Così Antonio Tomassini per IPSOA:
Le criptovalute oggi non sono accostabili al concetto di moneta, innanzi tutto perché non hanno corso legale (non possiamo adempiere alle nostre obbligazioni in criptovalute, salvo l’accordo tra le parti, ma ciò equivale ad una permuta, non al pagamento in valuta di una obbligazione), né tanto meno all’estero, essendo le criptovalute ontologicamente a-territoriali. […] Invero l’equiparazione proposta è dubbia anche guardando ai pochi appigli normativi esistenti in ambito antiriciclaggio. Sia il legislatore comunitario che quello nazionale hanno deciso di rimuovere dalla definizione di valute virtuali l’espressione “mezzo di pagamento”, sostituendola con quella di “mezzo di scambio“, allo scopo di rendere ancor più manifeste le differenze che intercorrono tra valute virtuali e moneta.

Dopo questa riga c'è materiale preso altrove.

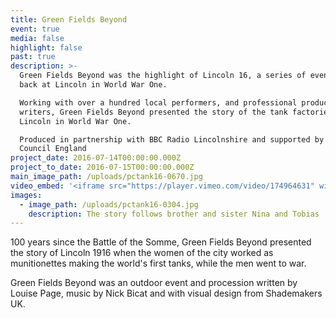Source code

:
 ```yaml
---
title: Green Fields Beyond
event: true
media: false
highlight: false
past: true
description: >-
  Green Fields Beyond was the highlight of Lincoln 16, a series of events looking
  back at Lincoln in World War One.

  Working with over a hundred local performers, and professional producers and
  writers, Green Fields Beyond presented the story of the tank factories of
  Lincoln in World War One.

  Produced in partnership with BBC Radio Lincolnshire and supported by Arts
  Council England
project_date: 2016-07-14T00:00:00.000Z
project_to_date: 2016-07-15T00:00:00.000Z
main_image_path: /uploads/pctank16-0670.jpg
video_embed: '<iframe src="https://player.vimeo.com/video/174964631" width="640" height="360" frameborder="0" webkitallowfullscreen mozallowfullscreen allowfullscreen></iframe> <p><a href="https://vimeo.com/174964631">Green Fields Beyond</a> from <a href="https://vimeo.com/rosaproductions">Rosa Productions</a> on <a href="https://vimeo.com">Vimeo</a>.</p>'
images:
  - image_path: /uploads/pctank16-0304.jpg
    description: The story follows brother and sister Nina and Tobias
---
```



100 years since the Battle of the Somme, Green Fields Beyond presented the story of Lincoln 1916 when the women of the city worked as munitionettes making the world's first tanks, while the men went to war.

Green Fields Beyond was an outdoor event and procession written by Louise Page, music by Nick Bicat and with visual design from Shademakers UK.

Nella medesima analisi si ipotizza la possibilità di equiparare Bitcoin, Ethereum e altre crypto come beni immateriali o come strumenti finanziari, in ogni caso utili ad aggiungere valore all’attuale opinabile approccio.

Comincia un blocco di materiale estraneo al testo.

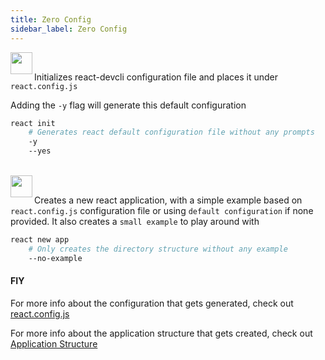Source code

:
 ```yaml
---
title: Zero Config
sidebar_label: Zero Config
---
```


<img align="left" src="https://cdn.jsdelivr.net/gh/steevehook/react-devcli@5ef47b56/icons/markers/draft.svg" height="35px">
<br/>

Initializes react-devcli configuration file
and places it under `react.config.js`

Adding the `-y` flag will generate this default configuration
```bash
react init
    # Generates react default configuration file without any prompts
    -y
    --yes
```

<br/>

<img align="left" src="https://cdn.jsdelivr.net/gh/steevehook/react-devcli@5ef47b56/icons/markers/draft.svg" height="35px">
<br/>

Creates a new react application, with a simple example based on
`react.config.js` configuration file or
using `default configuration` if none provided. It also creates a
`small example` to play around with

```bash
react new app
    # Only creates the directory structure without any example
    --no-example
```

#### FIY
For more info about the configuration that gets generated,
check out [react.config.js](configuration.md)

For more info about the application structure that gets created,
check out [Application Structure](application-structure.md)
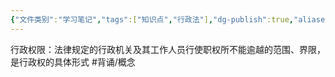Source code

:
 ```yaml
---
{"文件类别":"学习笔记","tags":["知识点","行政法"],"dg-publish":true,"aliases":["行政权力范围"],"permalink":"/学习笔记studyup/行政法学/行政权限/","dgPassFrontmatter":true,"created":"2024-09-12T15:48:15.962+08:00","updated":"2024-12-05T14:41:47.777+08:00"}
---
```


行政权限：法律规定的行政机关及其工作人员行使职权所不能逾越的范围、界限，是行政权的具体形式 #背诵/概念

Per il momento non resta che attenersi alle indicazioni fornite ed a cui tutti gli investitori potranno allinearsi:
le cessioni a pronti di valuta virtuale non danno origine a redditi imponibili mancando la finalità speculativa, salvo generare un reddito diverso qualora la valuta ceduta derivi da prelievi da portafogli elettronici (wallet), per i quali la giacenza media superi un controvalore di euro 51.645,69 per almeno sette giorni lavorativi continui nel periodo d’imposta, ai sensi dell’articolo 67, comma 1, lettera c-ter), del testo unico delle imposte sui redditi approvato con D.P.R. 22 dicembre 1986, n. 917 (TUIR), e del comma 1-ter del medesimo articolo.
Per il resto “è auspicabile che in sede di controllo e accertamento l’Agenzia delle Entrate si astenga dall’applicare sanzioni laddove adotti un’interpretazione difforme da quella prescelta dal contribuente“. Ad essere in difetto in questo caso non è il contribuente, ma una tardiva capacità interpretativa del Fisco di fronte ad un tema tanto nuovo quanto rapido nella sua evoluzione e quindi per propria natura sfuggevole rispetto agli architravi della giurisprudenza tributaria nazionale. Giulia Boletto, per Altalex, già nel recente passavo ammoniva dai rischi di interpretazioni evolutive in questa bolla di deregulation de facto:
Benché in Italia l’ADE, in sede di interpello, le abbia equiparate a valute estere, le caratteristiche intrinseche delle criptovalute rendono impossibile un rigido inquadramento in categorie giuridiche già esistenti e suggerisce, viceversa, di analizzare caso per caso il trattamento fiscale più appropriato e coerente con il loro utilizzo e detenzione.
Chiunque detenga un wallet, insomma, dovrà portare avanti le necessarie verifiche, soprattutto in virtù della dimensione del wallet stesso e degli usi che se ne stanno facendo. La deregulation può essere comoda, ma non sempre offre le necessarie garanzie.